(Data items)
═══
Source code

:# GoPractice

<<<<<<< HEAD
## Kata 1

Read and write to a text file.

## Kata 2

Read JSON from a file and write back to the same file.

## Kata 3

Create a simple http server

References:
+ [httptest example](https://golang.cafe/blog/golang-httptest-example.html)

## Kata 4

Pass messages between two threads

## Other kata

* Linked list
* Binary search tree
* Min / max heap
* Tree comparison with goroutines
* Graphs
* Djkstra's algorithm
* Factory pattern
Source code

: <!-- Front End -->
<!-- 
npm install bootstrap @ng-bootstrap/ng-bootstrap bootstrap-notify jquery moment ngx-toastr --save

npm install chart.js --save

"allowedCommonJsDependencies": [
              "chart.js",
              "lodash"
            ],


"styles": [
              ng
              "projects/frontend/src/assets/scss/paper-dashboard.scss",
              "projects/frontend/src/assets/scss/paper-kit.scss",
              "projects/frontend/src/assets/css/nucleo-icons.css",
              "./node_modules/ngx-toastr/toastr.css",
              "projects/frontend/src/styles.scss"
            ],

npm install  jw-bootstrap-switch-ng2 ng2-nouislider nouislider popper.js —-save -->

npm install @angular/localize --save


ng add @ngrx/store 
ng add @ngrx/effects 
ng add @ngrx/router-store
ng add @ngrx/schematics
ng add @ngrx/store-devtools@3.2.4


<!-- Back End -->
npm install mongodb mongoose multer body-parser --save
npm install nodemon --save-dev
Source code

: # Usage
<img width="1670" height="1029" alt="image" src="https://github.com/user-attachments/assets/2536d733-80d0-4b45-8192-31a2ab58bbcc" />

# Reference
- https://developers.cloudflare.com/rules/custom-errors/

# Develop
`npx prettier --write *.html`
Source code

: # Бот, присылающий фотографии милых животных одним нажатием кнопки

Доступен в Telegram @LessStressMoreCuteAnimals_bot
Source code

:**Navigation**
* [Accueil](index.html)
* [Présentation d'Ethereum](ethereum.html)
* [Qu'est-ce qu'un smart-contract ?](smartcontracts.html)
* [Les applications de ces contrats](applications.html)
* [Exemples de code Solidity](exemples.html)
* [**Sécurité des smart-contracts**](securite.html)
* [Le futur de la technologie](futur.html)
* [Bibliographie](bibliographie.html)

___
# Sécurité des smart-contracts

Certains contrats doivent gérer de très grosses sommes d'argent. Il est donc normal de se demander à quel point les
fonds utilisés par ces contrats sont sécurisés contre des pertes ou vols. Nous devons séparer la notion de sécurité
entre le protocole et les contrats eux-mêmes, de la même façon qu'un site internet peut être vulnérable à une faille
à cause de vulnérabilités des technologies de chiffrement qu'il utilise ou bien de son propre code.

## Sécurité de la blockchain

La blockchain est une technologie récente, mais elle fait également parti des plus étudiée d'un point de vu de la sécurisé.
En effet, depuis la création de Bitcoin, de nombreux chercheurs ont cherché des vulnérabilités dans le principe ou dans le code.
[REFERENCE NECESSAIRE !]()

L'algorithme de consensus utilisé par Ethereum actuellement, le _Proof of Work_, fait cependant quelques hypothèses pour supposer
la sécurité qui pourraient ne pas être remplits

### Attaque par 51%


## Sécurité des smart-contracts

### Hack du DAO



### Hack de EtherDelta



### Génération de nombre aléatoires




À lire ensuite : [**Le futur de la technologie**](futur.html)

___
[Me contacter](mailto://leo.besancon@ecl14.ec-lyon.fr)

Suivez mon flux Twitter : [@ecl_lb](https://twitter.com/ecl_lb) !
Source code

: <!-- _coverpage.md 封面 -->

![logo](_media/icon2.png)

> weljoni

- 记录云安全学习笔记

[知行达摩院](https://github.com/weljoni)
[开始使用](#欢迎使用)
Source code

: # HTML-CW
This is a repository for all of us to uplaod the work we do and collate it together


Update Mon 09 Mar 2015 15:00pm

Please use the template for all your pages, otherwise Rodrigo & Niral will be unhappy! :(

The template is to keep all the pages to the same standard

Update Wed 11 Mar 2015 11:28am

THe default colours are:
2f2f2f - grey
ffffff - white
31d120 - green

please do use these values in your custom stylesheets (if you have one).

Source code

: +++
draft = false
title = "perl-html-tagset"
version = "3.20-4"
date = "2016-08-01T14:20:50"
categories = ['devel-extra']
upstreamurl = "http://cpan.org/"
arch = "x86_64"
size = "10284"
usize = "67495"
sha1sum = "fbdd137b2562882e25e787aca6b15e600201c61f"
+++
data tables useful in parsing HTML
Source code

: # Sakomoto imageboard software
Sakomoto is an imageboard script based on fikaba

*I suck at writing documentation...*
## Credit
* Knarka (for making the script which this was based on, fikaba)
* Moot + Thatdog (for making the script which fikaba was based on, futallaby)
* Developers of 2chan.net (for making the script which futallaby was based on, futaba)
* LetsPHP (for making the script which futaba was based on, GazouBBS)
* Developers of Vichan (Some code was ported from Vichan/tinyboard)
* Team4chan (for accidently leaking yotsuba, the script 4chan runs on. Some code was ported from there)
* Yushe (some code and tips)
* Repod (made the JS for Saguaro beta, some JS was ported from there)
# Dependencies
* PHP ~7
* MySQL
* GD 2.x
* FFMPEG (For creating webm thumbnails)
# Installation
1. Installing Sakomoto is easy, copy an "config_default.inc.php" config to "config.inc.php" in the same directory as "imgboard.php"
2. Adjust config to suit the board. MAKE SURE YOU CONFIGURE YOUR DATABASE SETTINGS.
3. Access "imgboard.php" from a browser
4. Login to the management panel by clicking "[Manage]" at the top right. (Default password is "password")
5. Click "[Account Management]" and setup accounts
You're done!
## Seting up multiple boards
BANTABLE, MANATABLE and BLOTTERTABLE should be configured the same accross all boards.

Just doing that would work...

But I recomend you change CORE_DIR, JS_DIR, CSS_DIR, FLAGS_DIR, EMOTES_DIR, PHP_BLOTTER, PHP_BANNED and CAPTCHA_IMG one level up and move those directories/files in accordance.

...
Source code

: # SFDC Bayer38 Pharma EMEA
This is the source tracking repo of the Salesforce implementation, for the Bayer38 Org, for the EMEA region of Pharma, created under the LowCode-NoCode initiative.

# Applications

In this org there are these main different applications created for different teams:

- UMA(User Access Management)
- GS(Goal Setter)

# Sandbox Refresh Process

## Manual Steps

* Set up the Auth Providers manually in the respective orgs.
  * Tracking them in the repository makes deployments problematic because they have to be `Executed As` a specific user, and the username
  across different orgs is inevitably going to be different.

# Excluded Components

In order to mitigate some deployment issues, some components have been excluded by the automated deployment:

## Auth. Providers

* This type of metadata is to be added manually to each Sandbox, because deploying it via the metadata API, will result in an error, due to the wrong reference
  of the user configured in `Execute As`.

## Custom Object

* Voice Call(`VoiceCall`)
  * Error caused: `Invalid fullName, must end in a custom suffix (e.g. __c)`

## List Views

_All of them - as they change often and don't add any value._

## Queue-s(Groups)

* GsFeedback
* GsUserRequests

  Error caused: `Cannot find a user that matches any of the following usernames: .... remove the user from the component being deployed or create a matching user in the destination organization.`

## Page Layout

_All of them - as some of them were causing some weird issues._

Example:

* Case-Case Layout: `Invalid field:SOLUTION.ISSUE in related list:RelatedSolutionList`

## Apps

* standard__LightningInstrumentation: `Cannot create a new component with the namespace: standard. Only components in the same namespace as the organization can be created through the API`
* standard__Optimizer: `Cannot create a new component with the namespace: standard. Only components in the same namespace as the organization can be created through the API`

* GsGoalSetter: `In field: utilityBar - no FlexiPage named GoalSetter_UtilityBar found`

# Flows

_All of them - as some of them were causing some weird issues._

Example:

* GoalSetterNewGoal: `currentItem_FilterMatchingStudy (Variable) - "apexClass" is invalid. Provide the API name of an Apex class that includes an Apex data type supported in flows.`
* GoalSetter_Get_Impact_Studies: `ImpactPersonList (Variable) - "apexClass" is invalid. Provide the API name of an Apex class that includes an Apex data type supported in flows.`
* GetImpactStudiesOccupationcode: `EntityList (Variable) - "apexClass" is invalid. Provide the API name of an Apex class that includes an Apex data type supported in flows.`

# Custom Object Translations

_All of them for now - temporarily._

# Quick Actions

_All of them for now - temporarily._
═══
- Activity: Calculate the number of lines above that include the word "Sakomoto", giving that number by itself.

- Response to the exercise: 3